Peace by Photo Op, or Victory by Strategy?
The Trump–Putin Summit and the Illusion of Ending the War
Russia’s invasion of Ukraine in February 2022 was neither provoked, accidental, nor misunderstood. It was a deliberate war of aggression—imperial in nature, revisionist in intent, and violent in execution. Ukraine did not ask for this war, and while its aspirations to join NATO were cited as justification, they were merely a pretext for a premeditated act of expansionism.
From the outset, this war has been about more than Ukraine’s borders. Its outcome will determine the credibility of international law and the viability of a global order that, however imperfectly, seeks to contain raw imperial ambition. Yet the West now faces a strategic contradiction: it wants peace more than it is prepared to fight for it. That imbalance—noble in intent, dangerous in effect—has become a liability. As long as the desire for peace outpaces the will to secure it through strength, illusion will displace strategy.
The West’s Faltering Strategy
Since 2022, the Western response has been defined by two pillars: containment and pressure. This has included advanced weapons systems, financial aid, real-time intelligence, and sweeping sanctions—cutting Russia from SWIFT, freezing assets, restricting tech exports, and capping energy revenue.

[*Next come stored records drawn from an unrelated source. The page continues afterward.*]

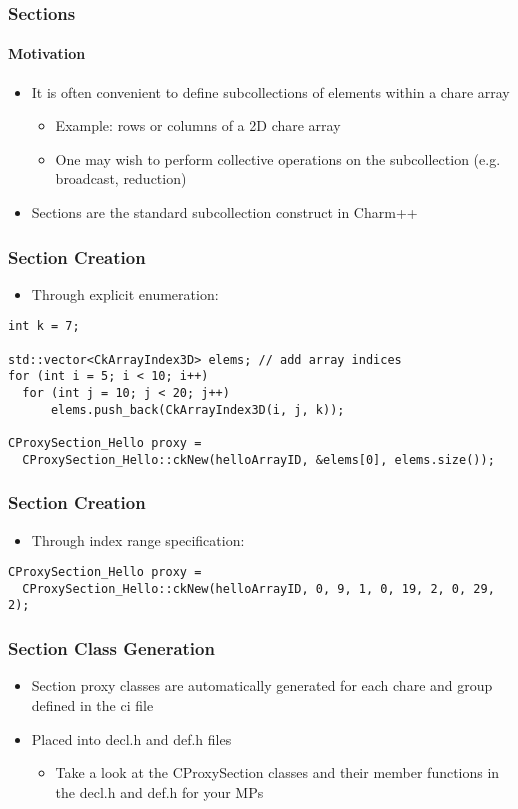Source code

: \begin{frame}[fragile]
\frametitle{Sections}
\framesubtitle{Motivation}
\begin{itemize}
 \item It is often convenient to define subcollections of elements within a
   chare array
   \begin{itemize}
   \item Example: rows or columns of a 2D chare array
   \item One may wish to perform collective operations on the subcollection
     (e.g. broadcast, reduction)
   \end{itemize}
 \item Sections are the standard subcollection construct in Charm++
\end{itemize}
\end{frame}

\begin{frame}[fragile]
\frametitle{Section Creation}
\begin{itemize}
 \item Through explicit enumeration:
\end{itemize}

\begin{lstlisting}
int k = 7;

std::vector<CkArrayIndex3D> elems; // add array indices
for (int i = 5; i < 10; i++)
  for (int j = 10; j < 20; j++)
      elems.push_back(CkArrayIndex3D(i, j, k));

CProxySection_Hello proxy =
  CProxySection_Hello::ckNew(helloArrayID, &elems[0], elems.size());
\end{lstlisting}
\end{frame}

\begin{frame}[fragile]
\frametitle{Section Creation}
\begin{itemize}
 \item Through index range specification:
\end{itemize}

\begin{lstlisting}
CProxySection_Hello proxy =
  CProxySection_Hello::ckNew(helloArrayID, 0, 9, 1, 0, 19, 2, 0, 29, 2);
\end{lstlisting}
\end{frame}

\begin{frame}[fragile]
\frametitle{Section Class Generation}
\begin{itemize}
 \item Section proxy classes are automatically generated for each chare and group defined in the ci file
 \item Placed into decl.h and def.h files
   \begin{itemize}
   \item Take a look at the CProxySection classes and their member functions in
     the decl.h and def.h for your MPs
   \end{itemize}
\end{itemize}
\end{frame}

But the outcome is mixed. Russia’s economy has not collapsed. China, India, and others have absorbed its exports and diluted the impact of sanctions. Ukraine’s battlefield performance—courageous and costly—has stalled into a war of attrition. Meanwhile, Western unity is beginning to fray under the weight of inflation, domestic politics, and war fatigue.
This has exposed the West’s deeper vulnerability: a reluctance to admit that peace may only come through decisive military outcomes. The moral impulse to avoid escalation has too often translated into strategic hesitation.

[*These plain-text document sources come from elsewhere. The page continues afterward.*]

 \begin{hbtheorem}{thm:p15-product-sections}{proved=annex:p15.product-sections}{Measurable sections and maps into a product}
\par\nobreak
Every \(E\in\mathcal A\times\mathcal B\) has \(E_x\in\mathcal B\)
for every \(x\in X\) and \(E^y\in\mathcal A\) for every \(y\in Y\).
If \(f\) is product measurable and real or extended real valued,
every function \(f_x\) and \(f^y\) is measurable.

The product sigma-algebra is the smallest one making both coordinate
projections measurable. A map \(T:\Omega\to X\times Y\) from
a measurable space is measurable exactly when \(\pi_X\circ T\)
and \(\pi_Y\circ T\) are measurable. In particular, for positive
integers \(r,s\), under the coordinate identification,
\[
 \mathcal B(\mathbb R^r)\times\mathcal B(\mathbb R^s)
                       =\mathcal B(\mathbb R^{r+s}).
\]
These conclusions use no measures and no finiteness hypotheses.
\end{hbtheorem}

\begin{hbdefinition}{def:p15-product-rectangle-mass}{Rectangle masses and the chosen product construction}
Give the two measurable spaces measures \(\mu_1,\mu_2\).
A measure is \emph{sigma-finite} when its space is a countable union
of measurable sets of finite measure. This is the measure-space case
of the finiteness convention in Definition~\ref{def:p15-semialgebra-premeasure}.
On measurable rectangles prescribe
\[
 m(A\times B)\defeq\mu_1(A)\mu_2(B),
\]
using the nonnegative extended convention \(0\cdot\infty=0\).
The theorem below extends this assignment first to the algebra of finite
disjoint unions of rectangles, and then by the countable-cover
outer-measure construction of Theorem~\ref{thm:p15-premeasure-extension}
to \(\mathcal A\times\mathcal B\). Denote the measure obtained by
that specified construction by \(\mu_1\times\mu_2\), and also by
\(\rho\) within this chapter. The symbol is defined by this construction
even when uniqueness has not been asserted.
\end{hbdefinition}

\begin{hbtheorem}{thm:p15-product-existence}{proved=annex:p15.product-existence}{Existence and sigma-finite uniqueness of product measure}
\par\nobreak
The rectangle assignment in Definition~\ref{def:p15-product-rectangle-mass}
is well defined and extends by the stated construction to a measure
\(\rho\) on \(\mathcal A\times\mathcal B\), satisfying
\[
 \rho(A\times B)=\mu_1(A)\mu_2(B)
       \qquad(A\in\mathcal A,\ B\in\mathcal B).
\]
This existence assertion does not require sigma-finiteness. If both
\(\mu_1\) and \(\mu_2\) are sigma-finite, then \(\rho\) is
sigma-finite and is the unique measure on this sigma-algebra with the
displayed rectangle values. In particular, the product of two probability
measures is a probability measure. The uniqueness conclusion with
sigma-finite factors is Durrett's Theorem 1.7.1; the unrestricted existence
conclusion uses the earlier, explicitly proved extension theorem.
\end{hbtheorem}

The Alaska Summit: Diplomacy or Dangerous Theater?
Into this vacuum steps Donald Trump, offering clarity by way of spectacle. On Friday, he is scheduled to meet with Vladimir Putin at Joint Base Elmendorf–Richardson in Alaska—the first time a U.S. president will host Putin on American soil since 1988.
Framed as a “listening exercise” and an effort to “end the war,” the summit begins with a private session (with only translators present), expands to include senior officials, and concludes with a joint press conference. Trump has stated that if no ceasefire or deal emerges, there will be no follow-up meeting.
The symbolism is striking—and jarring. A Cold War–era base on America’s frontier with Russia offers a stage for geopolitical theater. For Putin, it will be spun as validation. For Trump, it’s a campaign prop. For Ukraine, it may feel like betrayal.
The Real Risk: Substituting Optics for Outcomes
This summit could do more than fall flat—it could send a dangerous signal. Trump’s past solo meetings with Putin, such as the 2018 Helsinki summit, yielded little but gave Moscow propaganda victories. This time, with the war ongoing and global stakes higher, the cost of symbolic diplomacy is greater.
If the image of Putin standing beside a U.S. president on American soil becomes the headline, it could shift the narrative: from repelling an invasion to “resolving a dispute.” The deeper danger is not the handshake, but the illusion that peace can be conjured without consequences—that strength can be replaced by stagecraft.
The Strategic Fork Ahead
Trump’s summit reflects a broader indecision within the West. There are two plausible paths forward—neither easy, neither clean.
First, stay the course. This means sustained military and financial backing for Ukraine, continued sanctions on Russia, and strategic patience. It is costly, slow, and politically difficult—but it is the only path that does not reward aggression.
Second, pursue a negotiated settlement. But Putin’s current demands are maximalist: recognition of Russian control over occupied Ukrainian territories, Ukraine’s neutrality, and exclusion from NATO. Accepting them would legitimize conquest and embolden future aggressors.
So—How Does the War Actually End?
There are only three plausible outcomes:
Ukrainian Victory
Through sustained Western support, Ukraine regains its territory, weakens Russia’s military capacity, and secures its future on its own terms.A Frozen Conflict
The Korea model: a ceasefire without peace, territorial ambiguity, long-term instability. Russia keeps some land. Ukraine remains armed and wary.Collapse from Within Russia
Economic pain or political fracture destabilizes Putin’s regime. This is possible—but unpredictable and not a basis for strategy.
What’s clear is this: there is no fourth option. No shortcut, no photo op, no solitary summit will end the war without cost.
A Moment of Clarity—If Not of Peace
Trump’s Alaska summit may achieve little diplomatically, but it could force a reckoning. If it fails—as most expect—it might finally strip away lingering illusions. The war in Ukraine will not end through vague platitudes or symbolic meetings. It will end through resolve, leverage, and hard decisions: defeating Russia on the battlefield is the only true path to it.
When the stage lights dim in Alaska, the war will still rage. And the question will remain: is the West prepared to end it with strategy—or prolong it through spectacle?